Del baile de los locos. Febril orquesta dando ritmo a los delirios razonantes. ¡Parecíamos tan normales, bellos y semejantes, que creíamos que eran las cosas quienes desvariaban. Como por ejemplo. Los microbios nos como como el vampírico parásito se como a su huésped mientras daban vuelas de colores como la brillante ruleta de casino. Recordábamos los ruidos como si fuesen imágenes de la misma manera que algunos recuerdan. Daban vueltas las puertas de las casas alrededor de las plazas como si estuviesen en un baile. Recordaban otros las veces que sus pechos eran protuberantes, así, como sintiéndose mujer en su naturaleza equivocada. En los espejos se miraban fingiendo llevar vestidos psicodélicos, tal vez bajo el efecto del prolongado tratamiento. Comían otros los ruidos como si fuesen deliciosos pasteles, delicias para sus desdentadas bocas de psiquiátrico. Había también los que contaban su maravillosa infancia a aquel con quien se encontraba en el jardín o en los pasillos, siguiéndolos por todas partes a pesar de los golpes recibidos; porque su vida chapoteaba en su mente como maravillosos juegos de jardines encantados. Habían los que creían que las cosas salían y se metían todas en su cuerpo, placenteramente para unos, con terrible dolor para otros, algo así como estallidos de volcanes o como encarnadas sinfonías. Para muchos no existía diferencia entre interior y exterior, algo así como un océano de fluidos de líquidos, elástica carne y objetos sin rigidez. Tornaban en agitado torbellinos los gritos y las emociones, a la vez, aunque ellos parecían vivir en el espeso silencio. Sorprendente era aquel que ponía sin pausa alguna, día y noche, con gran dilatación de los orificios de su cuerpo, huevos semejante a los del avestruz.
Mejor un buen futuro que el triste pasado. Mejor cada momento absorto, embebido, ruin para vivenciar la vida en cada detalle. En esto, como siempre, se veía lento el viaje: ¿dónde? Siempre se borraban los pasos: esa tierra que incuba la propulsión del futuro; esa eclosión que a veces es solo exterior: este enfermo de la enfermedad de las estaciones, los ritmos yendo a su bola loca, la pública fiebre que no acepta lo estacionario: orquesta de los recuerdos en los casinos de la pérdida: temblor de los nervios secos en el agrietado banco de madera.
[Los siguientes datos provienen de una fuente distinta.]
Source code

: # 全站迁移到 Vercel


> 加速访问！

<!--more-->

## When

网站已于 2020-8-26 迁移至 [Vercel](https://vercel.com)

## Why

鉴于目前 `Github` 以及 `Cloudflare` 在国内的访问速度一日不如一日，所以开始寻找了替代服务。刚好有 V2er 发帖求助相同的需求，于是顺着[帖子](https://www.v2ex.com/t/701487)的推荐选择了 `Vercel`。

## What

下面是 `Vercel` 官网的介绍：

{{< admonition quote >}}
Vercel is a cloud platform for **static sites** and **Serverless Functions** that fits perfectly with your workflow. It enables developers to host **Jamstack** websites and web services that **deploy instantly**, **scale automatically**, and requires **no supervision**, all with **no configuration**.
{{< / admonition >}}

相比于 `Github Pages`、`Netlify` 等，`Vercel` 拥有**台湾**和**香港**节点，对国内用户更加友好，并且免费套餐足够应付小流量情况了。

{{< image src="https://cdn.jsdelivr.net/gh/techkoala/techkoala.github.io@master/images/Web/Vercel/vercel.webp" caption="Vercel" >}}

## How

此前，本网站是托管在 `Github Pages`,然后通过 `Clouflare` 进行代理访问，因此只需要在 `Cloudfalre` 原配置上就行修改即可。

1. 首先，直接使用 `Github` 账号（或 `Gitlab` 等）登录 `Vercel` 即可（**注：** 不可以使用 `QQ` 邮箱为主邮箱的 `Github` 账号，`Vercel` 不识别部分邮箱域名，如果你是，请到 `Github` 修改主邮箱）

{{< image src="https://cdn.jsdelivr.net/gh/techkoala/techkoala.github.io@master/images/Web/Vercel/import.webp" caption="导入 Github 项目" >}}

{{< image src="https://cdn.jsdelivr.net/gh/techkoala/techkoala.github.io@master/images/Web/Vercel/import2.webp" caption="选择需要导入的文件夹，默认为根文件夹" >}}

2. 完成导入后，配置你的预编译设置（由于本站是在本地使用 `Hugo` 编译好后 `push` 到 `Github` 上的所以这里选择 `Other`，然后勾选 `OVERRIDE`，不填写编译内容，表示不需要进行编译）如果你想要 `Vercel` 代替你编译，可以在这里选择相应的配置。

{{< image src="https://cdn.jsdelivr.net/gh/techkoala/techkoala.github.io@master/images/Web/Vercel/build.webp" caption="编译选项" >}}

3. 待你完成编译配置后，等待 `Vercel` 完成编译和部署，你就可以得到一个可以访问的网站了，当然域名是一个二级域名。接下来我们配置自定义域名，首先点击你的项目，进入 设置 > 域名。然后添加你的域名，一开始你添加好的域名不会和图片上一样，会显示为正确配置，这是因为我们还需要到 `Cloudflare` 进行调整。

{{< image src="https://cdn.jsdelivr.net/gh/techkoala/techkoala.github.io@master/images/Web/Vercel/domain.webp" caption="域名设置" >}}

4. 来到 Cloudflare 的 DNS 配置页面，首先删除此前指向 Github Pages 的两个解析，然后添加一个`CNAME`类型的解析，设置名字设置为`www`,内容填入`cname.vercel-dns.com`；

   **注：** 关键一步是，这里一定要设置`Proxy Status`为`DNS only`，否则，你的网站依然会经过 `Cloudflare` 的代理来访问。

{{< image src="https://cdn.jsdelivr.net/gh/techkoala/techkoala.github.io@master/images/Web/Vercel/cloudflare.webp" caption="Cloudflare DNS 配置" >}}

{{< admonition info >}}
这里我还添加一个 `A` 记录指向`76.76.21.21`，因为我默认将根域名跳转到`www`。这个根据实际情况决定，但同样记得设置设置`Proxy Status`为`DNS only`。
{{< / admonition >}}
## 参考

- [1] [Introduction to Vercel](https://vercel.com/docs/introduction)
Más valdría que la nieve ahogara, la boca bajo el frío nivel, manos en los bolsillos del viejo abrigo conseguido en aquel centro de beneficencia. Tendría que volver; pero no, no; debería congelar la sangre antes del amanecer; precipitada ante la mirada de los policías locales que acaban de pasar en su esplendido coche. Le hicieron una señal, como indicándole que las ordenanzas prohibían pernoctar en los jardines, al aire público también: nos indicaba esta última frase (bien construida pero aparentemente sin sentido), debido a que la llegada del aura, aquella enfermedad que le sacudía hasta los cimientos, le indicaba el principio de la elaboración de los delirios sobre la secuencial combinatoria de los números probando el azar a su gusto. No tenía tampoco a donde ir, o eso le parecía a él. Creyó descubrir una secuencia. Sacó la libreta donde las apuntaba. Esa misma que poco después se escurría entre sus dedos.
Pasar y pasar. Entonces. Después: varios volveré, "estate" seguro, porque te lo digo en contra de lo que puedas pensar. Ese no volver que nos atormenta. Pues las calles parecen ir despacio, demasiado despacio. Si recuerdas les poníamos nombres hasta llegar a la Calle de la Desesperación. Veíamos también como cada puerta se alejaba, insegura sobre si quedarse. Mejor pasa desde lejos el tiempo: sin reloj que nos marque la hora del dolor. Cada vez más lejos: como si retrocediese el Tiempo en el espacio, dejándonos solos, sin amenazantes marcas.